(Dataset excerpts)
=-=-=-=-=
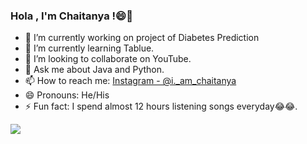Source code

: ### Hola , I'm Chaitanya !😄👋

- 🔭 I’m currently working on project of Diabetes Prediction
- 🌱 I’m currently learning Tablue.
- 👯 I’m looking to collaborate on YouTube.
- 💬 Ask me about Java and Python.
- 📫 How to reach me: [Instagram - @i._am_chaitanya](https://www.instagram.com/i._am_chaitanya/)
- 😄 Pronouns: He/His
- ⚡ Fun fact: I spend almost 12 hours listening songs everyday😂😂.
<img src="https://github-readme-stats.vercel.app/api?username=apatechaitanya&&show_icons=true&title_color=ffffff&icon_color=bb2acf&text_color=daf7dc&bg_color=151515">

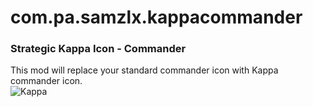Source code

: # com.pa.samzlx.kappacommander
<h3>Strategic Kappa Icon - Commander</h3>
This mod will replace your standard commander icon with Kappa commander icon.
<br>
<img src="http://i.imgur.com/QB78Nq9.png" alt="Kappa"></img>
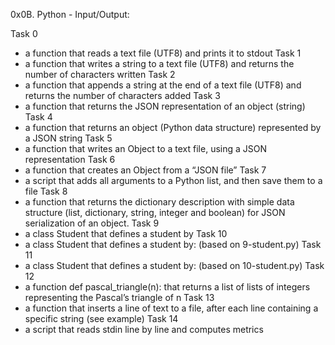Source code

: 0x0B. Python - Input/Output:

Task 0
 - a function that reads a text file (UTF8) and prints it to stdout
Task 1
 - a function that writes a string to a text file (UTF8) and returns the number of characters written
Task 2
 - a function that appends a string at the end of a text file (UTF8) and returns the number of characters added
Task 3
 - a function that returns the JSON representation of an object (string)
Task 4
 - a function that returns an object (Python data structure) represented by a JSON string
Task 5
 - a function that writes an Object to a text file, using a JSON representation
Task 6
 - a function that creates an Object from a “JSON file”
Task 7
 - a script that adds all arguments to a Python list, and then save them to a file
Task 8
 - a function that returns the dictionary description with simple data structure (list, dictionary, string, 
	integer and boolean) for JSON serialization of an object.
Task 9
 - a class Student that defines a student by
Task 10
 - a class Student that defines a student by: (based on 9-student.py)
Task 11
 - a class Student that defines a student by: (based on 10-student.py)
Task 12
 - a function def pascal_triangle(n): that returns a list of lists of integers representing the Pascal’s triangle of n
Task 13
 - a function that inserts a line of text to a file, after each line containing a specific string (see example)
Task 14
 - a script that reads stdin line by line and computes metrics
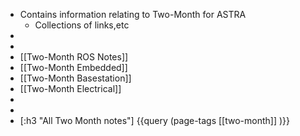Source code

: - Contains information relating to Two-Month for ASTRA
	- Collections of links,etc
-
-
- [[Two-Month ROS Notes]]
- [[Two-Month Embedded]]
- [[Two-Month Basestation]]
- [[Two-Month Electrical]]
-
-
- [:h3 "All Two Month notes"]
  {{query (page-tags [[two-month]] )}}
=-=-=-=-=
Quote the entries in full. Any image among them is to be omitted from the copy.

Source code

: ### Hola , I'm Chaitanya !😄👋

- 🔭 I’m currently working on project of Diabetes Prediction
- 🌱 I’m currently learning Tablue.
- 👯 I’m looking to collaborate on YouTube.
- 💬 Ask me about Java and Python.
- 📫 How to reach me: [Instagram - @i._am_chaitanya](https://www.instagram.com/i._am_chaitanya/)
- 😄 Pronouns: He/His
- ⚡ Fun fact: I spend almost 12 hours listening songs everyday😂😂.
<img src="https://github-readme-stats.vercel.app/api?username=apatechaitanya&&show_icons=true&title_color=ffffff&icon_color=bb2acf&text_color=daf7dc&bg_color=151515">

Source code

: # com.pa.samzlx.kappacommander
<h3>Strategic Kappa Icon - Commander</h3>
This mod will replace your standard commander icon with Kappa commander icon.
<br>
<img src="http://i.imgur.com/QB78Nq9.png" alt="Kappa"></img>
Source code

: 0x0B. Python - Input/Output:

Task 0
 - a function that reads a text file (UTF8) and prints it to stdout
Task 1
 - a function that writes a string to a text file (UTF8) and returns the number of characters written
Task 2
 - a function that appends a string at the end of a text file (UTF8) and returns the number of characters added
Task 3
 - a function that returns the JSON representation of an object (string)
Task 4
 - a function that returns an object (Python data structure) represented by a JSON string
Task 5
 - a function that writes an Object to a text file, using a JSON representation
Task 6
 - a function that creates an Object from a “JSON file”
Task 7
 - a script that adds all arguments to a Python list, and then save them to a file
Task 8
 - a function that returns the dictionary description with simple data structure (list, dictionary, string, 
	integer and boolean) for JSON serialization of an object.
Task 9
 - a class Student that defines a student by
Task 10
 - a class Student that defines a student by: (based on 9-student.py)
Task 11
 - a class Student that defines a student by: (based on 10-student.py)
Task 12
 - a function def pascal_triangle(n): that returns a list of lists of integers representing the Pascal’s triangle of n
Task 13
 - a function that inserts a line of text to a file, after each line containing a specific string (see example)
Task 14
 - a script that reads stdin line by line and computes metrics
Source code

: - Contains information relating to Two-Month for ASTRA
	- Collections of links,etc
-
-
- [[Two-Month ROS Notes]]
- [[Two-Month Embedded]]
- [[Two-Month Basestation]]
- [[Two-Month Electrical]]
-
-
- [:h3 "All Two Month notes"]
  {{query (page-tags [[two-month]] )}}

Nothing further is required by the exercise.